▼

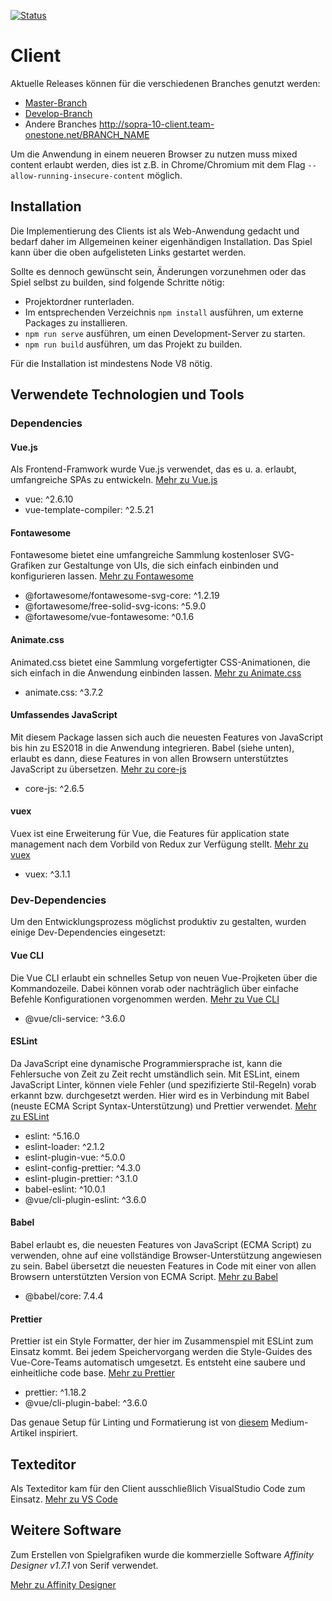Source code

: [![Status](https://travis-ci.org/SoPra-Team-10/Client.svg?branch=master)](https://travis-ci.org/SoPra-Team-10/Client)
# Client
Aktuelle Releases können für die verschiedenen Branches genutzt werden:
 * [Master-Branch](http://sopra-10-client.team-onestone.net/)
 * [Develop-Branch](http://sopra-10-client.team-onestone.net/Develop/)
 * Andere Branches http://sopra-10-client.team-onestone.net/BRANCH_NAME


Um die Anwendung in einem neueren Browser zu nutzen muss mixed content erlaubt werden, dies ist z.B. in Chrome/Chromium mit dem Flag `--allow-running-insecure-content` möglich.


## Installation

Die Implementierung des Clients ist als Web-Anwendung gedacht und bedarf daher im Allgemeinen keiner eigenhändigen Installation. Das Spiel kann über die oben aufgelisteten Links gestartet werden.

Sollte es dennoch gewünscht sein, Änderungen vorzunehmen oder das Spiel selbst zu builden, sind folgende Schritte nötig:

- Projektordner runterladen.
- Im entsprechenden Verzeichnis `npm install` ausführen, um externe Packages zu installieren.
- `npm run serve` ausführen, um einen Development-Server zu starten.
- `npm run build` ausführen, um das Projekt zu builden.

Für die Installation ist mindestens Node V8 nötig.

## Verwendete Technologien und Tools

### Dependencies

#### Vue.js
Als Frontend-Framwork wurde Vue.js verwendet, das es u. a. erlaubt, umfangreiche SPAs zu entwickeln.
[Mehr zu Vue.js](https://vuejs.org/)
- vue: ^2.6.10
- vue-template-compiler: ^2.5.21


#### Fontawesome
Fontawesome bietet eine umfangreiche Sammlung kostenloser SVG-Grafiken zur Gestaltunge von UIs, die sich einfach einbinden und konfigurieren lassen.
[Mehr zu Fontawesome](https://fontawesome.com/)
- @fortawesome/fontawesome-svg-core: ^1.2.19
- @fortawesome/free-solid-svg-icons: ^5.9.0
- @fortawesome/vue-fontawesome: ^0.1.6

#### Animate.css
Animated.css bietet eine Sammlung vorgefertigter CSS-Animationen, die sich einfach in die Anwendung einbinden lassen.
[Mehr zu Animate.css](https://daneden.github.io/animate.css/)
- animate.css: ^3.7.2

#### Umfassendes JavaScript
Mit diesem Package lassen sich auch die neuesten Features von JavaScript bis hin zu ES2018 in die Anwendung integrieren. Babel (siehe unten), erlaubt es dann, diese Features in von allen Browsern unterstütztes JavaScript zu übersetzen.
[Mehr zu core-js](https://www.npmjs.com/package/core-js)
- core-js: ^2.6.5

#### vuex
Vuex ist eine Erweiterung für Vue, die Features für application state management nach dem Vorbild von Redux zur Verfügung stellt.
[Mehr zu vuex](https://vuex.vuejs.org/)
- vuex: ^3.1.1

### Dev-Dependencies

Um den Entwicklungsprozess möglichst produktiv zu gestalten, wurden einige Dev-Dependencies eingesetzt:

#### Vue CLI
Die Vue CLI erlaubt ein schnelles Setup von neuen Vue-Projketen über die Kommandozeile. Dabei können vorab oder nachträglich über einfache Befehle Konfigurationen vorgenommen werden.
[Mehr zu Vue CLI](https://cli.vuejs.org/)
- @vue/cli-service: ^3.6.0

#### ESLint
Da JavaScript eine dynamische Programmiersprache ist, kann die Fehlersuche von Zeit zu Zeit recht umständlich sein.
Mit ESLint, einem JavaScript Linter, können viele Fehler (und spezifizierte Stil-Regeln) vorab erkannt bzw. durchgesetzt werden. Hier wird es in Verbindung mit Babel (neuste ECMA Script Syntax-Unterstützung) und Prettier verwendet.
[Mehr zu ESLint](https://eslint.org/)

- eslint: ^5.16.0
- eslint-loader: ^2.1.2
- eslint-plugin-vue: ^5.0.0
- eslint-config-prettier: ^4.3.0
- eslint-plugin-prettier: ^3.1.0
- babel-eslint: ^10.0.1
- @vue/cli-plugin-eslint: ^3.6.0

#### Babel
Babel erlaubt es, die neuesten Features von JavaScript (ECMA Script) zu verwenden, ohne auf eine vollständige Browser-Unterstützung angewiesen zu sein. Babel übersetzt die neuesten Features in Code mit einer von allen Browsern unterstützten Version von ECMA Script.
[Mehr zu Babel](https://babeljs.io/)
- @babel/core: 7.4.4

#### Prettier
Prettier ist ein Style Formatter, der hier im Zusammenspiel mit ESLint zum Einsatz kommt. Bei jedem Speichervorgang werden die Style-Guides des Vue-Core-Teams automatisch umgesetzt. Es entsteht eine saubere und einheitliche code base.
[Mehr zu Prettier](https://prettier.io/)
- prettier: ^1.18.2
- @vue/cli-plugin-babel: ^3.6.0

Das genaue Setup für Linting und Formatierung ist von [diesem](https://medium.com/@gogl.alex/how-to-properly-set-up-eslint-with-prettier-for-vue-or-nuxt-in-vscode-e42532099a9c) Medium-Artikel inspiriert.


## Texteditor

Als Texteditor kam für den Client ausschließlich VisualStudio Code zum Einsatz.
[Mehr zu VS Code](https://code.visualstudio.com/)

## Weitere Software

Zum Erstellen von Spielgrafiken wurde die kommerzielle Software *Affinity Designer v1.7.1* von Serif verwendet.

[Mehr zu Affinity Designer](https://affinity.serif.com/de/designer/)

▲

• **Your goal**
Copy every entry above exactly as it stands, but leave the pictures out.

• **Exercise answer**
Source code

: [![Status](https://travis-ci.org/SoPra-Team-10/Client.svg?branch=master)](https://travis-ci.org/SoPra-Team-10/Client)
# Client
Aktuelle Releases können für die verschiedenen Branches genutzt werden:
 * [Master-Branch](http://sopra-10-client.team-onestone.net/)
 * [Develop-Branch](http://sopra-10-client.team-onestone.net/Develop/)
 * Andere Branches http://sopra-10-client.team-onestone.net/BRANCH_NAME


Um die Anwendung in einem neueren Browser zu nutzen muss mixed content erlaubt werden, dies ist z.B. in Chrome/Chromium mit dem Flag `--allow-running-insecure-content` möglich.


## Installation

Die Implementierung des Clients ist als Web-Anwendung gedacht und bedarf daher im Allgemeinen keiner eigenhändigen Installation. Das Spiel kann über die oben aufgelisteten Links gestartet werden.

Sollte es dennoch gewünscht sein, Änderungen vorzunehmen oder das Spiel selbst zu builden, sind folgende Schritte nötig:

- Projektordner runterladen.
- Im entsprechenden Verzeichnis `npm install` ausführen, um externe Packages zu installieren.
- `npm run serve` ausführen, um einen Development-Server zu starten.
- `npm run build` ausführen, um das Projekt zu builden.

Für die Installation ist mindestens Node V8 nötig.

## Verwendete Technologien und Tools

### Dependencies

#### Vue.js
Als Frontend-Framwork wurde Vue.js verwendet, das es u. a. erlaubt, umfangreiche SPAs zu entwickeln.
[Mehr zu Vue.js](https://vuejs.org/)
- vue: ^2.6.10
- vue-template-compiler: ^2.5.21


#### Fontawesome
Fontawesome bietet eine umfangreiche Sammlung kostenloser SVG-Grafiken zur Gestaltunge von UIs, die sich einfach einbinden und konfigurieren lassen.
[Mehr zu Fontawesome](https://fontawesome.com/)
- @fortawesome/fontawesome-svg-core: ^1.2.19
- @fortawesome/free-solid-svg-icons: ^5.9.0
- @fortawesome/vue-fontawesome: ^0.1.6

#### Animate.css
Animated.css bietet eine Sammlung vorgefertigter CSS-Animationen, die sich einfach in die Anwendung einbinden lassen.
[Mehr zu Animate.css](https://daneden.github.io/animate.css/)
- animate.css: ^3.7.2

#### Umfassendes JavaScript
Mit diesem Package lassen sich auch die neuesten Features von JavaScript bis hin zu ES2018 in die Anwendung integrieren. Babel (siehe unten), erlaubt es dann, diese Features in von allen Browsern unterstütztes JavaScript zu übersetzen.
[Mehr zu core-js](https://www.npmjs.com/package/core-js)
- core-js: ^2.6.5

#### vuex
Vuex ist eine Erweiterung für Vue, die Features für application state management nach dem Vorbild von Redux zur Verfügung stellt.
[Mehr zu vuex](https://vuex.vuejs.org/)
- vuex: ^3.1.1

### Dev-Dependencies

Um den Entwicklungsprozess möglichst produktiv zu gestalten, wurden einige Dev-Dependencies eingesetzt:

#### Vue CLI
Die Vue CLI erlaubt ein schnelles Setup von neuen Vue-Projketen über die Kommandozeile. Dabei können vorab oder nachträglich über einfache Befehle Konfigurationen vorgenommen werden.
[Mehr zu Vue CLI](https://cli.vuejs.org/)
- @vue/cli-service: ^3.6.0

#### ESLint
Da JavaScript eine dynamische Programmiersprache ist, kann die Fehlersuche von Zeit zu Zeit recht umständlich sein.
Mit ESLint, einem JavaScript Linter, können viele Fehler (und spezifizierte Stil-Regeln) vorab erkannt bzw. durchgesetzt werden. Hier wird es in Verbindung mit Babel (neuste ECMA Script Syntax-Unterstützung) und Prettier verwendet.
[Mehr zu ESLint](https://eslint.org/)

- eslint: ^5.16.0
- eslint-loader: ^2.1.2
- eslint-plugin-vue: ^5.0.0
- eslint-config-prettier: ^4.3.0
- eslint-plugin-prettier: ^3.1.0
- babel-eslint: ^10.0.1
- @vue/cli-plugin-eslint: ^3.6.0

#### Babel
Babel erlaubt es, die neuesten Features von JavaScript (ECMA Script) zu verwenden, ohne auf eine vollständige Browser-Unterstützung angewiesen zu sein. Babel übersetzt die neuesten Features in Code mit einer von allen Browsern unterstützten Version von ECMA Script.
[Mehr zu Babel](https://babeljs.io/)
- @babel/core: 7.4.4

#### Prettier
Prettier ist ein Style Formatter, der hier im Zusammenspiel mit ESLint zum Einsatz kommt. Bei jedem Speichervorgang werden die Style-Guides des Vue-Core-Teams automatisch umgesetzt. Es entsteht eine saubere und einheitliche code base.
[Mehr zu Prettier](https://prettier.io/)
- prettier: ^1.18.2
- @vue/cli-plugin-babel: ^3.6.0

Das genaue Setup für Linting und Formatierung ist von [diesem](https://medium.com/@gogl.alex/how-to-properly-set-up-eslint-with-prettier-for-vue-or-nuxt-in-vscode-e42532099a9c) Medium-Artikel inspiriert.


## Texteditor

Als Texteditor kam für den Client ausschließlich VisualStudio Code zum Einsatz.
[Mehr zu VS Code](https://code.visualstudio.com/)

## Weitere Software

Zum Erstellen von Spielgrafiken wurde die kommerzielle Software *Affinity Designer v1.7.1* von Serif verwendet.

[Mehr zu Affinity Designer](https://affinity.serif.com/de/designer/)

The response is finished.